Chrislar Farm: Owned by Chris Cassenti and located in Massachusetts. www.chrislar.com
Stalls: 40, with rubber-matted floors and wide and clear aisles made from airport runway grade hot top.
Indoor arena: 72 by 130-foot insulated and heated with windows all around (in summer, screens are on the open windows allowing air flow). The windows also allow the staff to see what’s going on outside in turnout paddocks, on the training track and in the riding ring to assure safety.
Barn: The building was a custom build adding to an existing small facility. The building was built with emergency doors (panic/push bars) and appropriate exit lighting, and an occupancy permit for 400 people. All of this was designed and built in such a way that the building would be used for some other use in the future if needed or sold.
Lessons: Instructors are all MA-licensed (as is the facility), and they teach 200 students per week (sometimes more). We teach half-hour private and one-hour group lessons.

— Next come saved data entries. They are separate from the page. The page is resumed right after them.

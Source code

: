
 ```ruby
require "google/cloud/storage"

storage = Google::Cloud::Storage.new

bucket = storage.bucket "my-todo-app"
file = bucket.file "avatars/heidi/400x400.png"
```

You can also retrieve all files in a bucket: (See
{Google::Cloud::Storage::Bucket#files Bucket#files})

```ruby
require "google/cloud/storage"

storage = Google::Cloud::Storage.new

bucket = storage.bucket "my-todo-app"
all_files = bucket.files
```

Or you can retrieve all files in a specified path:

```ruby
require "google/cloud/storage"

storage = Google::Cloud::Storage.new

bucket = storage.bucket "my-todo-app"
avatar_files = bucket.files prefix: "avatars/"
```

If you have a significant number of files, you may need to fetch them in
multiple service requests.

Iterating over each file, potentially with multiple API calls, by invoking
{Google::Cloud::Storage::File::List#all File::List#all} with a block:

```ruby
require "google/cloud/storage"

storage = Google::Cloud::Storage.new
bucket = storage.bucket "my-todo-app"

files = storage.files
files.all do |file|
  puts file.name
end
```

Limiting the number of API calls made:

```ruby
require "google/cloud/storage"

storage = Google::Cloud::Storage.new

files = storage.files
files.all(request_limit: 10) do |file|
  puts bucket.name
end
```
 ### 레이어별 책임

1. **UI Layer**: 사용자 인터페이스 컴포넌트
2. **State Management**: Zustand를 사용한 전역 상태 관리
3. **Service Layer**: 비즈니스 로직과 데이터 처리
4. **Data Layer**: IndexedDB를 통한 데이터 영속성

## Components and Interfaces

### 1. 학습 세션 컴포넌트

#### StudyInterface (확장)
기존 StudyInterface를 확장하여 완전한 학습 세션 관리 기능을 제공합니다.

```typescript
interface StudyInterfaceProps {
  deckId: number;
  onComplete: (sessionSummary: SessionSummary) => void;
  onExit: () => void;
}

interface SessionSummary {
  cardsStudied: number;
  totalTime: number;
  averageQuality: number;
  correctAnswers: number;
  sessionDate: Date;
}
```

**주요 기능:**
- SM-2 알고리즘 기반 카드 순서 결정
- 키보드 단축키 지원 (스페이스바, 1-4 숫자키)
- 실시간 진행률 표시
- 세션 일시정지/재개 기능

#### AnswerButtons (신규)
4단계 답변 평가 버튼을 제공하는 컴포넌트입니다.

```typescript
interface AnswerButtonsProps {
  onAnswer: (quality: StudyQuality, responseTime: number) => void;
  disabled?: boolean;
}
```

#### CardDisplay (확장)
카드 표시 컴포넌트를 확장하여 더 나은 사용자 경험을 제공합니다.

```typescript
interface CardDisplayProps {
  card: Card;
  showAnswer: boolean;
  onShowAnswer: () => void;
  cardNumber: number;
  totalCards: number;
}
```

Events/Activities: Approximately 30 events/activities per year. Chrislar supports the national level of showing at USEF “A” Rated Morgan Shows, as well as the local and one-day shows with students on lesson horses. Chrislar hosts fun shows, Halloween shows, UPHA Winter Tournaments, “Boot Camp” for riders; summer day camp for kids; adult educational evenings; trail rides on and off property; field trips to events like Equine Affaire.
1. What is your biggest profit center? Lessons! Lessons and other activities account for 50 percent of overall profits. Lessons brings clients along to eventual horse ownership and we usually sell them a horse and take them showing at some point. We do have many students who have been riding with us for 20 years and who will never own a horse or show. We rotate lesson horses around to accommodate the needs of our program and to allow those long-term students an opportunity to ride more than just one horse for those 20 years.
2. What is the break down of your revenues? Lessons account for 50% of our profit; shows/training make up another 30%; horse sales/brokerage average 15% of our income; and non-showing boarders account for 5%.
3. What is your biggest expense? Salaries. We employ six full-time staff members who have been with us for years. We provide them with a paycheck (a payroll company does payroll and deductions); we provide health insurance, workers’ comp, liability insurance, and more. We contract out for landscaping, maintenance, snowplowing, etc. To keep labor hours down, we spend a little more to purchase bagged shavings by the tractor-trailer load that the vendor delivers and stacks in our loft areas. This cuts down on the staff going back and forth with loose shavings/sawdust. For hay, our vendor delivers baled hay right into the loft areas so staff is not spending time handling deliveries. Blue Seal grain is blown into a hopper, three tons at a time, making feeding and storage convenient and easy for the staff.
4. What business tips have you picked up? We operate our facility as a business. We have set hours each day assuring that there are staff here at all times in case someone stops in. Clients understand that the barn is open for them from 9 to 9 on most days, and on weekends from 9 to 6. We are closed on Mondays (except we do allow boarders to come in to ride for a few hours when a staff member is present feeding, cleaning, or grooming the indoor.) Each staff member gets two days off each week and, because we also offer evening lessons, staff members report for work a little later on a day they work during the evening. Chrislar schedules all the vaccinations, shoeing, dental and more and then invoices the clients. The client does not have to be present for a vet appointment or for shoeing or regular services…we take care of it all.